Rendered images with source text:
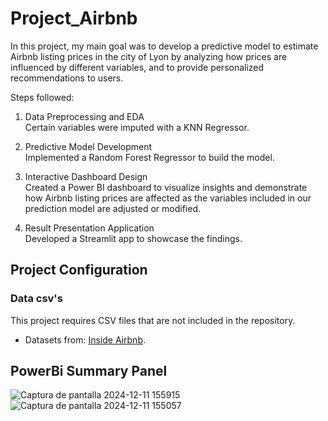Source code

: # Project_Airbnb
In this project, my main goal was to develop a predictive model to estimate Airbnb listing prices in the city of Lyon by analyzing how prices are influenced by different variables, and to provide personalized recommendations to users.

Steps followed: 

1. Data Preprocessing and EDA <br/>
Certain variables were imputed with a KNN Regressor.

2. Predictive Model Development <br/>
Implemented a Random Forest Regressor to build the model.

3. Interactive Dashboard Design <br/>
Created a Power BI dashboard to visualize insights and demonstrate how Airbnb listing prices are affected as the variables included in our prediction model are adjusted or modified.

4. Result Presentation Application <br/>
Developed a Streamlit app to showcase the findings.
  
 
## Project Configuration

### Data csv's

This project requires CSV files that are not included in the repository.
- Datasets from: [Inside Airbnb](https://insideairbnb.com/get-the-data/).

## PowerBi Summary Panel

![Captura de pantalla 2024-12-11 155915](https://github.com/user-attachments/assets/14c7c127-feb2-4ac6-bc2d-78916675462c)
![Captura de pantalla 2024-12-11 155057](https://github.com/user-attachments/assets/6f7f097e-10d9-46f9-bf03-e48c7f5bbf9c)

EXERCISE:
The required output is the exact lines from the opening line of the entries through the line with "## PowerBi Summary Panel", inclusive, without pictures.

TASK OUTPUT:
Source code

: # Project_Airbnb
In this project, my main goal was to develop a predictive model to estimate Airbnb listing prices in the city of Lyon by analyzing how prices are influenced by different variables, and to provide personalized recommendations to users.

Steps followed: 

1. Data Preprocessing and EDA <br/>
Certain variables were imputed with a KNN Regressor.

2. Predictive Model Development <br/>
Implemented a Random Forest Regressor to build the model.

3. Interactive Dashboard Design <br/>
Created a Power BI dashboard to visualize insights and demonstrate how Airbnb listing prices are affected as the variables included in our prediction model are adjusted or modified.

4. Result Presentation Application <br/>
Developed a Streamlit app to showcase the findings.
  
 
## Project Configuration

### Data csv's

This project requires CSV files that are not included in the repository.
- Datasets from: [Inside Airbnb](https://insideairbnb.com/get-the-data/).

## PowerBi Summary Panel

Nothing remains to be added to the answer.